On Thu, Jan 26, 2012 at 3:33 AM, Intransition <transfire / gmail.com> wrote:

> The problem is you're looking at in only as an engineer might, dealing
> with very small deltas. But as an implementer of such a method as
> #close_to? or #approx? I would never assume there are no valid applications
> that are concerned with bulkier scales.
>

I remember reading a complaint about how programmers think of all
constraint numbers as variables where pretty much any value is valid. Why
write something that works for an array of 10 elements? It should work for
ANY array. The array could have 1000 elements. Or 301039384!

...or maybe you really should consider the real problem space and see that
the array will only ever have up to 10 elements, tops.
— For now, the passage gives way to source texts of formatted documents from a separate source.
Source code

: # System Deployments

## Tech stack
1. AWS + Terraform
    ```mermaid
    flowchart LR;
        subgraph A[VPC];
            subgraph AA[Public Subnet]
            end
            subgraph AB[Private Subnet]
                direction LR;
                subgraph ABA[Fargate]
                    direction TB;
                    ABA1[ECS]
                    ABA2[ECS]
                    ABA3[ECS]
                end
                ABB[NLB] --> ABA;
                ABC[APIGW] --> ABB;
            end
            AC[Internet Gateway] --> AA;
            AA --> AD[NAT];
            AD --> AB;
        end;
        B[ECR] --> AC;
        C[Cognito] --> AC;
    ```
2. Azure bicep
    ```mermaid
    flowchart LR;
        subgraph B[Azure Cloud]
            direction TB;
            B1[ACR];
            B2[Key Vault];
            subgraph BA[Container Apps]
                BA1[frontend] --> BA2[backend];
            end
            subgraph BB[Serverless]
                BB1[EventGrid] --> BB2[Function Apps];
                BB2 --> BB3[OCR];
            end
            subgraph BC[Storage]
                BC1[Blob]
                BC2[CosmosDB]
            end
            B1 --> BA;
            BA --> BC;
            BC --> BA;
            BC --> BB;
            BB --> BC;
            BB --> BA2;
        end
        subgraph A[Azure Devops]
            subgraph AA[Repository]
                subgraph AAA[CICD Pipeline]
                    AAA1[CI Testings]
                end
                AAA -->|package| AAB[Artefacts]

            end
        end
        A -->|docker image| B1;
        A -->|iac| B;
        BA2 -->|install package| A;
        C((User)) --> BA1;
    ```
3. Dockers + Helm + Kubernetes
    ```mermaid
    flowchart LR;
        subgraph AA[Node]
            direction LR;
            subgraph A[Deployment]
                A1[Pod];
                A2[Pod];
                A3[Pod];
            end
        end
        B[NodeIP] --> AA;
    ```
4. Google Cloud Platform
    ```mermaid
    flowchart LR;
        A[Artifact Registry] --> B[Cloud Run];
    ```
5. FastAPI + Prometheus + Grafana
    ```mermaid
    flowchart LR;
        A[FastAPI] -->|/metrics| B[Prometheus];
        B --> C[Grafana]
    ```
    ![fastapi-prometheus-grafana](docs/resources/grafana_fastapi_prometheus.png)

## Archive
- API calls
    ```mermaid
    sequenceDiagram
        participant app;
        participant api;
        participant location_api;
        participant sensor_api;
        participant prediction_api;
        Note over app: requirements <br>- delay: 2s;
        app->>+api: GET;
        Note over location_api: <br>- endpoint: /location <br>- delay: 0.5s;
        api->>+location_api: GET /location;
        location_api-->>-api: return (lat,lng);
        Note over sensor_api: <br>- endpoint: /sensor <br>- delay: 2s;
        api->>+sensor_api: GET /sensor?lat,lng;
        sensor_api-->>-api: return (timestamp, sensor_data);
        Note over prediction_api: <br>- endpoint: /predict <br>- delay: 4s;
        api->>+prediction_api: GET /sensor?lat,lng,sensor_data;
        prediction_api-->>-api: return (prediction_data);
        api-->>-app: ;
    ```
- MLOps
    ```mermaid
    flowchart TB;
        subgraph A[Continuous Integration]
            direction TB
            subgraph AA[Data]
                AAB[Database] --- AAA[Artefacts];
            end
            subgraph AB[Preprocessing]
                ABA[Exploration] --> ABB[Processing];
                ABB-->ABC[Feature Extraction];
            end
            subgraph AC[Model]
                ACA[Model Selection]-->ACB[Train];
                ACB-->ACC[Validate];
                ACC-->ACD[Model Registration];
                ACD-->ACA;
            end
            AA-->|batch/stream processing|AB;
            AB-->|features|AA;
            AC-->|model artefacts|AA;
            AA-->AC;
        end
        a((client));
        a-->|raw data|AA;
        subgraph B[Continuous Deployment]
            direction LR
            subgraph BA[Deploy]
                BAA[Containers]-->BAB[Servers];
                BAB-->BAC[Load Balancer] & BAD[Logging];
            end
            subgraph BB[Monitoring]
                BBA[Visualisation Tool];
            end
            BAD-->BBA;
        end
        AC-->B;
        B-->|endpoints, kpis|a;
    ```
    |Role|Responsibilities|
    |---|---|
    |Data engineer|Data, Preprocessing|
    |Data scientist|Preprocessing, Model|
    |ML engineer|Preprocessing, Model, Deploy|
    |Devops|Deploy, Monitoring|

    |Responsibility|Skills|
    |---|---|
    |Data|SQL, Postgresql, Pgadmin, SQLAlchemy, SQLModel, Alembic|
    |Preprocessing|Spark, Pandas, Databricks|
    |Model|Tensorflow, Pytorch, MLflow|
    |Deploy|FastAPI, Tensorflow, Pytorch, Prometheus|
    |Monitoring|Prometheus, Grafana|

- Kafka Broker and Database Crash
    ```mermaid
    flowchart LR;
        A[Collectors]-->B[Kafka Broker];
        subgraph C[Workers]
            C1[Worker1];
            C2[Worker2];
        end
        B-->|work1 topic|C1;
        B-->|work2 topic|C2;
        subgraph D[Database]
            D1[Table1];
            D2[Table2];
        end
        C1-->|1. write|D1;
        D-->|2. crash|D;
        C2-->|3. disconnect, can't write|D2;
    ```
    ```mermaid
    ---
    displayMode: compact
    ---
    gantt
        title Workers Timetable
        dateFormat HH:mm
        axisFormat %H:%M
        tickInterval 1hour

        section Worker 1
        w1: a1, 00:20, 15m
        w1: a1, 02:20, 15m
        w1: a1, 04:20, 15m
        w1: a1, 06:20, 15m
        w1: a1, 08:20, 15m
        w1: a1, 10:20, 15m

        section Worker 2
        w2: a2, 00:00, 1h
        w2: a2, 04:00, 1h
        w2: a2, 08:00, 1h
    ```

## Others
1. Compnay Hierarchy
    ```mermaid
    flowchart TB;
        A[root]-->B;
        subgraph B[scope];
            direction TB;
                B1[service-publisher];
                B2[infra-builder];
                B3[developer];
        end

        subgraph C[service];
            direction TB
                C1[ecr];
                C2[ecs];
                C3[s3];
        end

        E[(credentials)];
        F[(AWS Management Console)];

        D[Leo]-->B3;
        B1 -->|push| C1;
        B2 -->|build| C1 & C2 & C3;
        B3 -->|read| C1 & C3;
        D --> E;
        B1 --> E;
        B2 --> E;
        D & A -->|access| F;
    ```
There's an excellent example of this thinking in The Cryptonomicon (which I
recently re-read) with some characters wondering why the "Pontifex"
algorithm specifically mentioned the number 54 instead of "X, where X could
be 29, or 54, or 128". As it turns out, there's a very good reason for the
54.


As Gavin clearly pointed out, there are two different concerns at play
here. One is the standard problem with IEEE floating-point representation.
The other is deciding whether one number is "close enough" to another. One
of these could be the concern of a programming language, while the other
would be the concern of a particular program.